Much code has changed during this period with the most important new feature being the new DB structure which supports having both music/videos and pictures in the same DB (MMDB = Mixed Media Data Base), significantly simplifying both the UI and the backend-end. At lot else changed in the 416 revisions that occurred between releases, but since no one really used the previous release, listing the changes seems somewhat pointless*. Suffices to say that is version is at the very least a lot less buggy.

Builds for all 3 platforms can be found on the Morrigan project page.

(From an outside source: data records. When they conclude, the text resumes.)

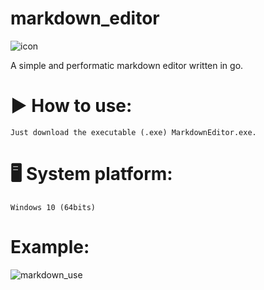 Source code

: # markdown_editor

![icon](https://github.com/PyMarcus/markdown_editor/assets/88283829/fe880d77-9b28-44ee-b344-c16ada69fc71)


A simple and performatic markdown editor written in go.

# ▶️ How to use:

    Just download the executable (.exe) MarkdownEditor.exe.

# 🖥️ System platform:

    Windows 10 (64bits)

# Example: 

  
![markdown_use](https://github.com/PyMarcus/markdown_editor/assets/88283829/3bc267b1-83f7-49c7-b26a-501e55b73425)

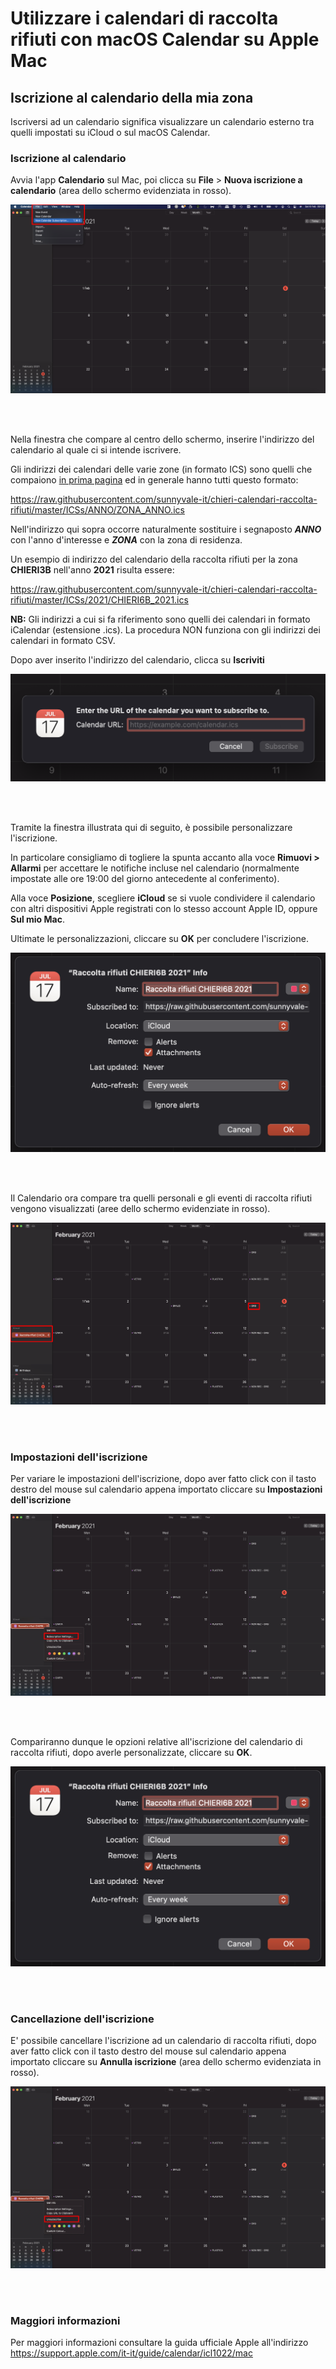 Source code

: # Utilizzare i calendari di raccolta rifiuti con macOS Calendar su Apple Mac

## Iscrizione al calendario della mia zona

Iscriversi ad un calendario significa visualizzare un calendario esterno tra quelli impostati su iCloud o sul macOS Calendar.

### Iscrizione al calendario

Avvia l'app **Calendario** sul Mac, poi clicca su **File** > **Nuova iscrizione a calendario** (area dello schermo evidenziata in rosso).

<kbd>
  <img src="img/0.png">
</kbd>

<br/><br/>

Nella finestra che compare al centro dello schermo, inserire l'indirizzo del calendario al quale ci si intende iscrivere. 

Gli indirizzi dei calendari delle varie zone (in formato ICS)  sono quelli che compaiono [in prima pagina](https://github.com/sunnyvale-it/chieri-calendari-raccolta-rifiuti) ed in generale hanno tutti questo formato:

https://raw.githubusercontent.com/sunnyvale-it/chieri-calendari-raccolta-rifiuti/master/ICSs/ANNO/ZONA_ANNO.ics

Nell'indirizzo qui sopra occorre naturalmente sostituire i segnaposto **_ANNO_** con l'anno d'interesse e **_ZONA_** con la zona di residenza.

Un esempio di indirizzo del calendario della raccolta rifiuti per la zona **CHIERI3B** nell'anno **2021** risulta essere:

https://raw.githubusercontent.com/sunnyvale-it/chieri-calendari-raccolta-rifiuti/master/ICSs/2021/CHIERI6B_2021.ics

**NB:** Gli indirizzi a cui si fa riferimento sono quelli dei calendari in formato iCalendar (estensione .ics). La procedura NON funziona con gli indirizzi dei calendari in formato CSV.

Dopo aver inserito l'indirizzo del calendario, clicca su **Iscriviti**

<kbd>
  <img src="img/1.png">
</kbd>

<br/><br/>

Tramite la finestra illustrata qui di seguito, è possibile personalizzare l'iscrizione. 

In particolare consigliamo di togliere la spunta accanto alla voce **Rimuovi > Allarmi** per accettare le notifiche incluse nel calendario (normalmente impostate alle ore 19:00 del giorno antecedente al conferimento).

Alla voce **Posizione**, scegliere **iCloud** se si vuole condividere il calendario con altri dispositivi Apple registrati con lo stesso account Apple ID, oppure **Sul mio Mac**.

Ultimate le personalizzazioni, cliccare su **OK** per concludere l'iscrizione.

<kbd>
  <img src="img/2.png">
</kbd>

<br/><br/>

Il Calendario ora compare tra quelli personali e gli eventi di raccolta rifiuti vengono visualizzati (aree dello schermo evidenziate in rosso).

<kbd>
  <img src="img/3.png">
</kbd>

<br/><br/>


### Impostazioni dell'iscrizione

Per variare le impostazioni dell'iscrizione, dopo aver fatto click con il tasto destro del mouse sul calendario appena importato cliccare su **Impostazioni dell'iscrizione**

<kbd>
  <img src="img/4.jpg">
</kbd>

<br/><br/>

Compariranno dunque le opzioni relative all'iscrizione del calendario di raccolta rifiuti, dopo averle personalizzate, cliccare su **OK**.

<kbd>
  <img src="img/2.png">
</kbd>

<br/><br/>


### Cancellazione dell'iscrizione

E' possibile cancellare l'iscrizione ad un calendario di raccolta rifiuti, dopo aver fatto click con il tasto destro del mouse sul calendario appena importato cliccare su **Annulla iscrizione** (area dello schermo evidenziata in rosso).

<kbd>
  <img src="img/5.jpg">
</kbd>

<br/><br/>


### Maggiori informazioni

Per maggiori informazioni consultare la guida ufficiale Apple all'indirizzo https://support.apple.com/it-it/guide/calendar/icl1022/mac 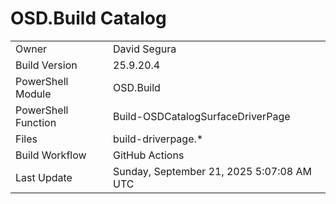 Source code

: ﻿# OSD.Build Catalog

| | |
|-|-|
| Owner | David Segura |
| Build Version | 25.9.20.4 |
| PowerShell Module | OSD.Build |
| PowerShell Function | Build-OSDCatalogSurfaceDriverPage |
| Files | build-driverpage.* |
| Build Workflow | GitHub Actions |
| Last Update | Sunday, September 21, 2025 5:07:08 AM UTC |
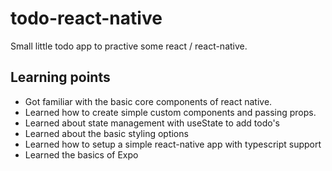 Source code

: # todo-react-native
Small little todo app to practive some react / react-native.

## Learning points
- Got familiar with the basic core components of react native.
- Learned how to create simple custom components and passing props.
- Learned about state management with useState to add todo's
- Learned about the basic styling options
- Learned how to setup a simple react-native app with typescript support
- Learned the basics of Expo
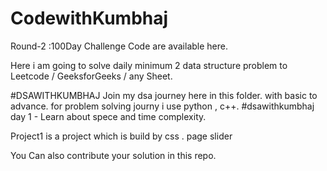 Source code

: # CodewithKumbhaj
Round-2 :100Day Challenge Code are available here.

Here i am going to solve daily minimum 2 data structure problem to Leetcode / GeeksforGeeks / any Sheet.


#DSAWITHKUMBHAJ Join my dsa journey here in this folder.
with basic to advance. for problem solving journy i use python , c++.
#dsawithkumbhaj day 1 - Learn about spece and time complexity.

Project1 is a project which is build by css . page slider


You Can also contribute your solution in this repo.
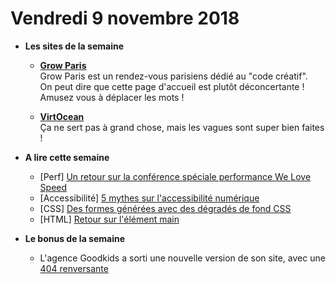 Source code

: Vendredi 9 novembre 2018
===========================

- **Les sites de la semaine**
    + **[Grow Paris](https://www.grow.paris/)**  
    Grow Paris est un rendez-vous parisiens dédié au "code créatif".  
    On peut dire que cette page d'accueil est plutôt déconcertante ! Amusez vous à déplacer les mots !

    + **[VirtOcean](http://virtocean.com/)**  
    Ça ne sert pas à grand chose, mais les vagues sont super bien faites !
      
- **A lire cette semaine**
    + [Perf] [Un retour sur la conférence spéciale performance We Love Speed](https://blog.clever-age.com/fr/2018/10/31/we-love-speed-2018/)
    + [Accessibilité] [5 mythes sur l'accessibilité numérique](https://www.deque.com/blog/5-digital-accessibility-myths-busted/)
    + [CSS] [Des formes générées avec des dégradés de fond CSS](https://codepen.io/yuanchuan/full/vVRKRQ/)
    + [HTML] [Retour sur l'élément main](https://www.alsacreations.com/actu/lire/1776-element-main-html5.html)

- **Le bonus de la semaine**
    + L'agence Goodkids a sorti une nouvelle version de son site, avec une [404 renversante](https://goodkidsagency.com/404) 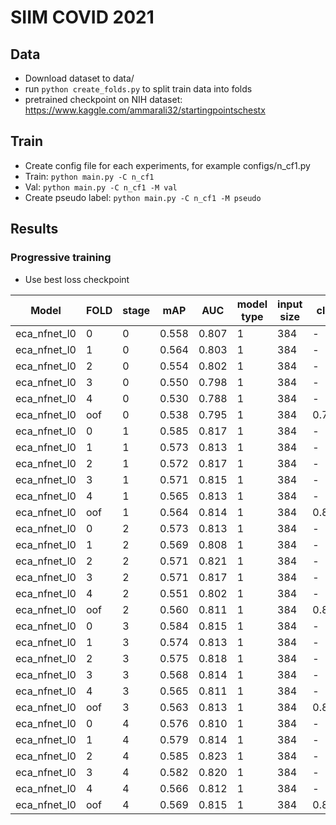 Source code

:# SIIM COVID 2021
## Data
* Download dataset to data/
* run `python create_folds.py` to split train data into folds
* pretrained checkpoint on NIH dataset: https://www.kaggle.com/ammarali32/startingpointschestx

## Train
* Create config file for each experiments, for example configs/n_cf1.py
* Train: `python main.py -C n_cf1`
* Val: `python main.py -C n_cf1 -M val`
* Create pseudo label: `python main.py -C n_cf1 -M pseudo`



## Results
### Progressive training
* Use best loss checkpoint

Model | FOLD | stage | mAP | AUC | model type | input size | cls1 | cls2 | cls3 | cls4 | -
--- | --- | --- | --- |--- |--- |--- |--- |--- |--- |--- |---
eca_nfnet_l0 | 0 | 0 | 0.558 | 0.807 | 1 | 384 | - | - | - | - | -
eca_nfnet_l0 | 1 | 0 | 0.564 | 0.803 | 1 | 384 | - | - | - | - | -
eca_nfnet_l0 | 2 | 0 | 0.554 | 0.802 | 1 | 384 | - | - | - | - | -
eca_nfnet_l0 | 3 | 0 | 0.550 | 0.798 | 1 | 384 | - | - | - | - | -
eca_nfnet_l0 | 4 | 0 | 0.530 | 0.788 | 1 | 384 | - | - | - | - | -
eca_nfnet_l0 | oof | 0 | 0.538 | 0.795 | 1 | 384 | 0.782 | 0.843 | 0.265 | 0.263 | -
eca_nfnet_l0 | 0 | 1 | 0.585 | 0.817 | 1 | 384 | - | - | - | - | -
eca_nfnet_l0 | 1 | 1 | 0.573 | 0.813 | 1 | 384 | - | - | - | - | -
eca_nfnet_l0 | 2 | 1 | 0.572 | 0.817 | 1 | 384 | - | - | - | - | -
eca_nfnet_l0 | 3 | 1 | 0.571 | 0.815 | 1 | 384 | - | - | - | - | -
eca_nfnet_l0 | 4 | 1 | 0.565| 0.813 | 1 | 384 | - | - | - | - | -
eca_nfnet_l0 | oof | 1 | 0.564 | 0.814 | 1 | 384 | 0.801 | 0.851 | 0.296 | 0.308 | -
eca_nfnet_l0 | 0 | 2 | 0.573 | 0.813 | 1 | 384 | - | - | - | - | -
eca_nfnet_l0 | 1 | 2 | 0.569 | 0.808 | 1 | 384 | - | - | - | - | -
eca_nfnet_l0 | 2 | 2 | 0.571 | 0.821 | 1 | 384 | - | - | - | - | -
eca_nfnet_l0 | 3 | 2 | 0.571 | 0.817 | 1 | 384 | - | - | - | - | -
eca_nfnet_l0 | 4 | 2 | 0.551 | 0.802 | 1 | 384 | - | - | - | - | -
eca_nfnet_l0 | oof | 2 | 0.560 | 0.811 | 1 | 384 | 0.803 | 0.849 | 0.285 | 0.303 | -
eca_nfnet_l0 | 0 | 3 | 0.584 | 0.815 | 1 | 384 | - | - | - | - | -
eca_nfnet_l0 | 1 | 3 | 0.574 | 0.813 | 1 | 384 | - | - | - | - | -
eca_nfnet_l0 | 2 | 3 | 0.575 | 0.818 | 1 | 384 | - | - | - | - | -
eca_nfnet_l0 | 3 | 3 | 0.568 | 0.814 | 1 | 384 | - | - | - | - | -
eca_nfnet_l0 | 4 | 3 | 0.565 | 0.811 | 1 | 384 | - | - | - | - | -
eca_nfnet_l0 | oof | 3 | 0.563 | 0.813 | 1 | 384 | 0.801 | 0.849 | 0.288 | 0.316 | -
eca_nfnet_l0 | 0 | 4 | 0.576 | 0.810 | 1 | 384 | - | - | - | - | -
eca_nfnet_l0 | 1 | 4 | 0.579 | 0.814 | 1 | 384 | - | - | - | - | -
eca_nfnet_l0 | 2 | 4 | 0.585 | 0.823 | 1 | 384 | - | - | - | - | -
eca_nfnet_l0 | 3 | 4 | 0.582 | 0.820 | 1 | 384 | - | - | - | - | -
eca_nfnet_l0 | 4 | 4 | 0.566 | 0.812 | 1 | 384 | - | - | - | - | -
eca_nfnet_l0 | oof | 4 | 0.569 | 0.815 | 1 | 384 | 0.802 | 0.852 | 0.296 | 0.327 | -
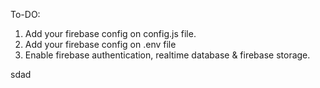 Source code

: 
To-DO:

1. Add your firebase config on config.js file.
1. Add your firebase config on .env file
2. Enable firebase authentication, realtime database & firebase storage.


sdad
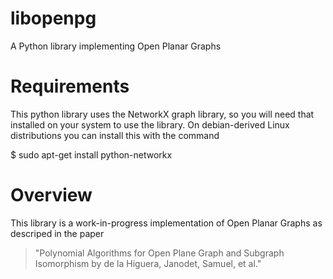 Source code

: libopenpg
=========

A Python library implementing Open Planar Graphs

Requirements
============

This python library uses the NetworkX graph library, so you will need that
installed on your system to use the library.  On debian-derived Linux 
distributions you can install this with the command

 $ sudo apt-get install python-networkx

Overview
========

This library is a work-in-progress implementation of Open Planar Graphs
as descriped in the paper

> "Polynomial Algorithms for Open Plane Graph and Subgraph Isomorphism by 
de la Higuera, Janodet, Samuel, et al."


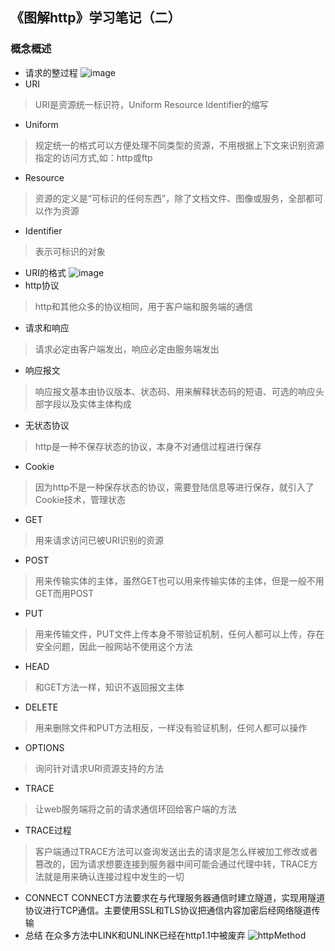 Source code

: ## 《图解http》学习笔记（二）
### 概念概述
- 请求的整过程
![image](https://user-images.githubusercontent.com/28126886/30865354-f29beb5e-a29b-11e7-900e-c7bda296964a.png)
- URI
> URI是资源统一标识符，Uniform Resource Identifier的缩写
- Uniform
> 规定统一的格式可以方便处理不同类型的资源，不用根据上下文来识别资源指定的访问方式,如：http或ftp
- Resource
> 资源的定义是“可标识的任何东西”，除了文档文件、图像或服务，全部都可以作为资源
- Identifier
> 表示可标识的对象
- URI的格式
![image](https://user-images.githubusercontent.com/28126886/30866794-d3f12d0a-a29f-11e7-9956-72725c62dbc1.png)
- http协议
> http和其他众多的协议相同，用于客户端和服务端的通信
- 请求和响应
> 请求必定由客户端发出，响应必定由服务端发出
- 响应报文
> 响应报文基本由协议版本、状态码、用来解释状态码的短语、可选的响应头部字段以及实体主体构成
- 无状态协议
> http是一种不保存状态的协议，本身不对通信过程进行保存
- Cookie
> 因为http不是一种保存状态的协议，需要登陆信息等进行保存，就引入了Cookie技术，管理状态
- GET
 > 用来请求访问已被URI识别的资源
- POST
 > 用来传输实体的主体，虽然GET也可以用来传输实体的主体，但是一般不用GET而用POST
- PUT
> 用来传输文件，PUT文件上传本身不带验证机制，任何人都可以上传，存在安全问题，因此一般网站不使用这个方法
- HEAD
> 和GET方法一样，知识不返回报文主体
- DELETE
> 用来删除文件和PUT方法相反，一样没有验证机制，任何人都可以操作
- OPTIONS
> 询问针对请求URI资源支持的方法
- TRACE
> 让web服务端将之前的请求通信环回给客户端的方法
- TRACE过程
> 客户端通过TRACE方法可以查询发送出去的请求是怎么样被加工修改或者篡改的，因为请求想要连接到服务器中间可能会通过代理中转，TRACE方法就是用来确认连接过程中发生的一切
- CONNECT
CONNECT方法要求在与代理服务器通信时建立隧道，实现用隧道协议进行TCP通信。主要使用SSL和TLS协议把通信内容加密后经网络隧道传输
- 总结
在众多方法中LINK和UNLINK已经在http1.1中被废弃
![httpMethod](http://laihuamin.oss-cn-beijing.aliyuncs.com/http-method.png) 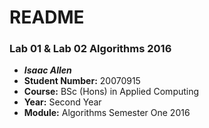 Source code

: # README #

### Lab 01 & Lab 02 Algorithms 2016 ###

* ***Isaac Allen***
* **Student Number:** 20070915
* **Course:** BSc (Hons) in Applied Computing
* **Year:** Second Year
* **Module:** Algorithms Semester One 2016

Any issues, please let me know.

( * Note to self: remember to keep a nice “changes” list for next time. )

Morrigan’s CLI

September 7th, 2010

One really handy feature of OSGi is the ability to supplement the OSGi console with extra commands. This is particularly useful for creating very quick test/debug interfaces for each of you OSGi bundles. The console is only shown to the user when the OSGi environment is started from the CLI and and “-console” parameter is specified, so for general usage this can be left neatly hidden. So when things start to go a astray, you can just dive in and start poking around to see what is going on. In more advanced setups, the console can be tunnelled to a port and accessed via telnet or ssh.

As part of the headless version Morrigan, I have now added a handy CLI interface for testing / configuring it – essential until all this functionality makes it in to the WUI. Below is a summary of all the currently supported commands (copied form the help text).

For now I have grouped all the commands under a top-level command of ‘mn’ (short commands are easier to type). I am still working on this and trying to decide the best command structure, so suggestions are very welcome!

As an initially usability test, try and guess what all of these do. :D

mn media
mn media create <dbname>
mn media add <dir> <q1>
mn media scan <q1>
mn media <q1>
mn media <q1> <q2>
mn players
mn player 0
mn player 0 play
mn player 0 play <q1>
mn player 0 play <q1> <q2>
mn player 0 queue
mn player 0 queue <q1>
mn player 0 queue <q1> <q2>
mn player 0 queue clear
mn player 0 pause
mn player 0 stop
mn player 0 next
mn player 0 order <order>
mn play
mn play <q1>
mn play <q1> <q2>
mn queue
mn queue <q1>
mn queue <q1> <q2>
mn pause
mn stop
mn next
NOTE 1: <q1> = list, <q2> = item in <q1>.
NOTE 2: Only omit player ID when there is only one player.

I will be posting a build of the headless version in the next couple of days for general testing.

Morrigan α4

June 15th, 2010

Its been ages since α3 and during that time much has changed. Not a huge number of new features but there are, I feel, some significant improvements in the quality of the code base (I have done quite a lot of refactoring, debugging and optimising).

The most notable new feature is that there is now an embedded Jetty server. This provides two things: 1) a web UI to remote control Morrigan and 2) REST-like APIs for other apps to interact with. Also this server can be started on a headless server.

The existing web UI (WUI) is very primitive and is mostly a proof of concept. Once this is more detailed the headless mode will make a lot more sense. I hope to persuade a far better web developer than I to design that part. The WUI is also very hackable as the whole thing is contained in a .war file in the app’s root directory.

The REST-like API are also quite primitive, but the API for listing libraries and retrieving their content is quite functional. My initial proof that it works is that you can now use the Morrigan UI to browse the content of a library located on a remote machine. You can’t do anything with the list of tracks yet other than look at it, but this will improve soon. The server can send the media files, its just that I have not consumed this function yet.

Oh and aside for the web-server stuff, there are numerous other improvements and fixes. :)

As usual, builds for all 3 platforms can be found on the Morrigan project page.

A note for Mac users: The only java-compatible playback engine I know of that works on Mac is JMF, and so for now I am packing this with the mac build. To get it to play anything other than wav files, you may have to:
1) Install JMF on your system.
2) Build a custom JMF jar and feed it to Morrigan (put it in the engines dir). I had to do this on my XP box.
Feel free to ask if you need help with this.